Each household requires a certain number of basic things. You need to have that household’s space, whether it’s a house or an apartment. You need to have a refrigerator and some basic kitchen equipment, a television set, DVD player, VCR, and so on. As households have become smaller in the United States, the growth in households has actually outstripped the population growth.
*Salazar:* Why is this happening?
*de Sherbinin:* It’s due to two trends. One is aging. You have more people living longer, and as they outlive their spouses, they end up living alone. But probably the bigger trend has been towards divorce and families splitting apart, which results in people no longer living and sharing one housing unit, but rather splitting up into two or more housing units.
In terms of how households experience the change, I think that it varies from place to place. But certainly, the journey to work has increased in most areas because of the “exurban”:http://en.wikipedia.org/wiki/Exurban_growth growth, people living farther out and people commuting not only from the suburban areas to the city center, but also from one suburban area to another.
I think that also, households typically now are becoming less connected to the environment. Maybe 3% to 4% of the U.S. population actually makes its living physically off the land, from either agriculture, forestry, or fisheries. The rest of us are pretty much working in the industry or service sectors, with the service sector being the overwhelming majority of jobs.
This has repercussions for how we relate to the environment. And it may have repercussions for the future, as the next generation becomes increasingly alienated from the land and from the soil.
*Salazar:* With the 300 millionth American here, what kind of challenges are ahead of us?
*de Sherbinin:* One of the things that I think needs to be addressed and thought about, in the context of America turning the clock to 300 million, is our global impact in terms of greenhouse gas emissions, energy, materials usage, a whole range of things.

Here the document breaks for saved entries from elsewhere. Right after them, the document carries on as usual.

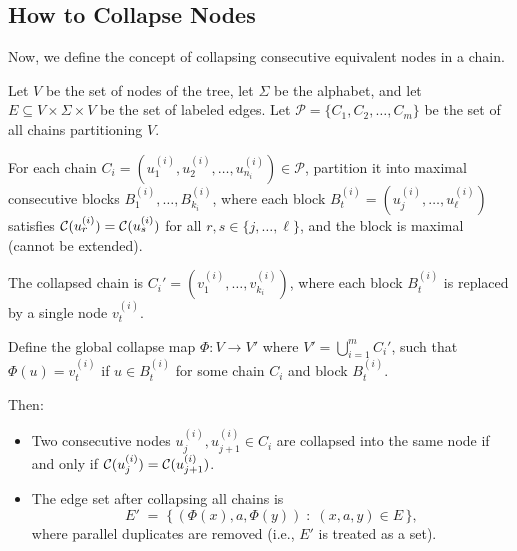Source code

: \subsection{How to Collapse Nodes}
Now, we define the concept of collapsing consecutive equivalent nodes in a chain.
\begin{definition}
    \label{def:collapsing}
    Let $V$ be the set of nodes of the tree, let $\Sigma$ be the alphabet, and let $E \subseteq V \times \Sigma \times V$ be the set of labeled edges.
    Let $\mathcal{P} = \{C_1, C_2, \ldots, C_m\}$ be the set of all chains partitioning $V$.
    
    For each chain $C_i = (u_1^{(i)}, u_2^{(i)}, \ldots, u_{n_i}^{(i)}) \in \mathcal{P}$, partition it into maximal consecutive blocks $B_1^{(i)}, \ldots, B_{k_i}^{(i)}$, where each block $B_t^{(i)} = (u_j^{(i)}, \ldots, u_\ell^{(i)})$ satisfies $\mathcal{C}(u_r^{(i)}) = \mathcal{C}(u_s^{(i)})$ for all $r,s \in \{j,\ldots,\ell\}$, and the block is maximal (cannot be extended).

    The collapsed chain is $C_i' = (v_1^{(i)}, \ldots, v_{k_i}^{(i)})$, where each block $B_t^{(i)}$ is replaced by a single node $v_t^{(i)}$.
    
    Define the global collapse map $\Phi: V \to V'$ where $V' = \bigcup_{i=1}^m C_i'$, such that $\Phi(u) = v_t^{(i)}$ if $u \in B_t^{(i)}$ for some chain $C_i$ and block $B_t^{(i)}$.
    
    Then:
    \begin{itemize}[leftmargin=25pt]
        \item Two consecutive nodes $u_j^{(i)}, u_{j+1}^{(i)} \in C_i$ are collapsed into the same node if and only if $\mathcal{C}(u_j^{(i)}) = \mathcal{C}(u_{j+1}^{(i)})$.
        \item The edge set after collapsing all chains is
        \[
            E' \;=\; \{\, (\Phi(x), a, \Phi(y)) \;:\; (x,a,y) \in E \,\},
        \]
        where parallel duplicates are removed (i.e., $E'$ is treated as a set).
    \end{itemize}
\end{definition}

Resource scarcity trends are causing gas prices to rise. I think that these are going to begin to impinge on our lifestyle
Recently, with the rise in gas prices, there’s been a tremendous shift towards more fuel-efficient cars. But there hasn’t been a noted drop in the actual amount of vehicle miles driven, partly I think because many people’s driving habits are pretty fixed.
Just a couple of statistics that I think are really stark, we’ve got less than one quarter of the population of China, yet we consume twice the amount of energy. We also produce 20 tons per person of greenhouse gasses each year, and China produces only two metric tons of CO2, so basically we produce 10 times as much carbon dioxide emissions per capita as does China, which has more than four times the population that we have.
Part of the difference is due to a culturally prescribed set of assumptions about what the “good life” is – which is related to certain consumption patterns. Whether we are born here or immigrate here from somewhere else, we all share these assumptions to a greater or lesser degree. A big house in the suburbs, a big yard, lots of private space, and with it the long commute. But these assumptions are going to have to be changed – or we’ll be in for some painful scenarios such as extreme climate shifts.
I’m hoping that what we can do as a society is, instead of looking at these evironmental trends or gas-price hikes as terrible things, we can instead see these as opportunities to come up with novel solutions such as more fuel efficient transport systems. We’re a nation that prides itself on innovation.
We’re already starting to do that, but we need to begin to change our consumption aspirations so that we can be more in line with environmental constraints. We need to see things such as denser urban or suburban neighborhoods as a good thing and not a bad thing, and something to be encouraged and appreciated. If properly designed, with walkways and bike paths, these neighborhoods can create a real sense of community and wellbeing that doesn’t exist in the typical subdivision.
Alex de Sherbinin is a senior staff associate for research at Columbia University’s Center for International Earth Science Information Network, and Coordinator of the Population-Environment Research Network.
Dear Dr. Alex de Sherbinin,
Please take note of the recent Earth & Sky interview with Malanding Jaiteh, also of Columbia University. The research of Dr. Jaiteh focuses on the human footprint and, remarkably, on a recognition of the need for global data sets regarding the rapid growth of the human population now overspreading the Earth.
Many international organizations appear to agree that absolute global human population numbers will increase from the current 6.5 billion level to 9+/- billion people. If we accept these estimates, how is it possible for the small planet we inhabit to sustain life as we know it on Earth in 2050? Afterall, data indicate there are now 3.7 billion human beings existing in our planetary home on resources valued at less than $2 per day.
Are the following distinctly human overgrowth activites not likely to become patently unsustainable at their current scale: the per human over-consumption of Earth’s limited resources; the seemingly endless, unbridled expansion of economic globalization on a finite planet; and the skyrocketing increase of the population numbers of the human species on Earth?
Thanks for your consideration.
Its scary to think that we have that many people in the world and very few are connected to the land. I think the time is now for sacrifices or we won’t get to 2050.
Does an adage actually apply now? Are human beings literally “eating ourselves out of house and home?”